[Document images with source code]

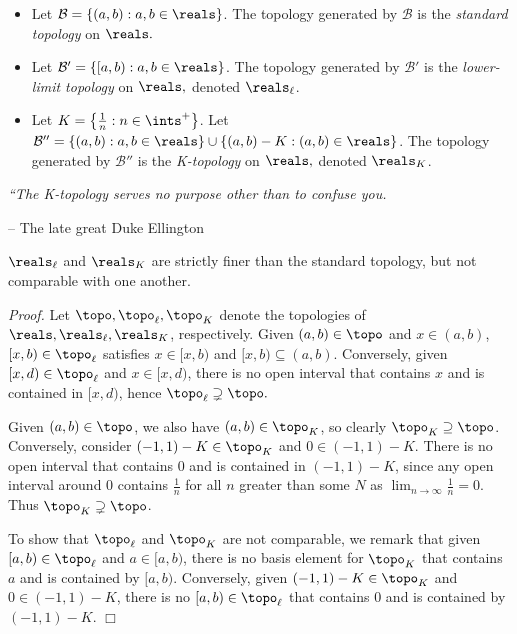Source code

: \begin{itemize}
    \item Let $\mathcal{B} = \{(a, b) : a, b \in \reals\}$. The topology generated by $\mathcal{B}$ is the {\it standard topology} on $\reals.$
    \item Let $\mathcal{B}' = \{[a, b) : a, b \in \reals\}$. The topology generated by $\mathcal{B}'$ is the {\it lower-limit topology} on $\reals,$ denoted $\reals_\ell$.
    \item Let $K = \left\{\frac{1}{n}: n \in \ints^+\right\}$. Let $\mathcal{B}'' = \{(a, b) : a, b \in \reals\} \cup \{(a, b) - K: (a, b) \in \reals\}$. The topology generated by $\mathcal{B}''$ is the {\it K-topology} on $\reals,$ denoted $\reals_K$.
\end{itemize}
\vspace{10pt}

\begin{center}
    {\it ``The K-topology serves no purpose other than to confuse you.}

    -- The late great Duke Ellington
\end{center}
\vspace{10pt}

\begin{lemma}\label{2.6}
    $\reals_\ell$ and $\reals_K$ are strictly finer than the standard topology, but not comparable with one another.
\end{lemma}
{\it Proof.} Let $\topo, \topo_\ell, \topo_K$ denote the topologies of $\reals, \reals_\ell, \reals_K$, respectively. Given $(a, b) \in \topo$ and $x \in (a, b)$, $[x, b) \in \topo_\ell$ satisfies $x \in [x, b)$ and $[x, b) \subseteq (a, b)$. Conversely, given $[x, d) \in \topo_\ell$ and $x \in [x, d)$, there is no open interval that contains $x$ and is contained in $[x, d)$, hence $\topo_\ell \supsetneq \topo.$

Given $(a, b) \in \topo$, we also have $(a, b) \in \topo_K$, so clearly $\topo_K \supseteq \topo$. Conversely, consider $(-1, 1) - K \in \topo_K$ and $0 \in (-1, 1)- K$. There is no open interval that contains $0$ and is contained in $(-1, 1) - K$, since any open interval around $0$ contains $\frac1n$ for all $n$ greater than some $N$ as $\lim_{n \rightarrow \infty} \frac1n = 0$. Thus $\topo_K \supsetneq \topo$.

To show that $\topo_\ell$ and $\topo_K$ are not comparable, we remark that given $[a, b) \in \topo_\ell$ and $a \in [a, b)$, there is no basis element for $\topo_K$ that contains $a$ and is contained by $[a, b)$. Conversely, given $(-1, 1) - K \in \topo_K$ and $0 \in (-1, 1) - K$, there is no $[a, b) \in \topo_\ell$ that contains $0$ and is contained by $(-1, 1) - K$. $\Box$

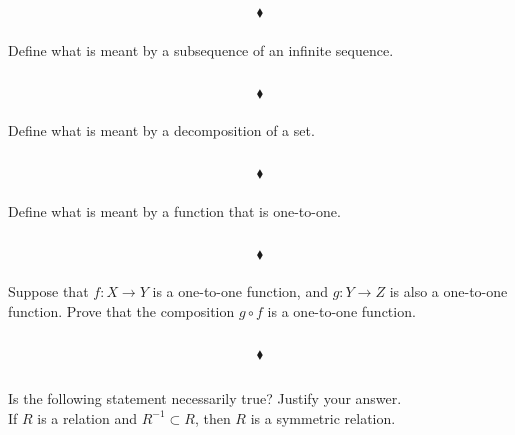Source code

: $$\blacklozenge$$

\subsubsection{}
\begin{tcolorbox}
Define what is meant by a subsequence of an infinite sequence.
\end{tcolorbox}
$$ $$

$$\blacklozenge$$

\subsubsection{}
\begin{tcolorbox}
Define what is meant by a decomposition of a set.
\end{tcolorbox}
$$ $$

$$\blacklozenge$$

\subsubsection{}
\begin{tcolorbox}
Define what is meant by a function that is one-to-one.
\end{tcolorbox}
$$ $$

$$\blacklozenge$$

\subsubsection{}
\begin{tcolorbox}
Suppose that $f:X\rightarrow Y$ is a one-to-one function, and $g: Y \rightarrow Z$ is also a one-to-one function. Prove that the composition $g \circ f$ is a one-to-one function. 

\end{tcolorbox}
$$ $$

$$\blacklozenge$$


\renewcommand{\thesubsection}{\thesection.\RomanNumeralCaps{9}}
\subsection{}
\begin{tcolorbox}
Is the following statement necessarily true? Justify your answer.\\ If $R$ is a relation and $R^{-1} \subset R$, then $R$ is a symmetric relation. 
\end{tcolorbox}
$$ $$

YOUR INSTRUCTIONS:
Look through the records for the string "function". Copy every line that has it.

SOLUTION TO THIS TASK:
Define what is meant by a function that is one-to-one.
Suppose that $f:X\rightarrow Y$ is a one-to-one function, and $g: Y \rightarrow Z$ is also a one-to-one function. Prove that the composition $g \circ f$ is a one-to-one function. 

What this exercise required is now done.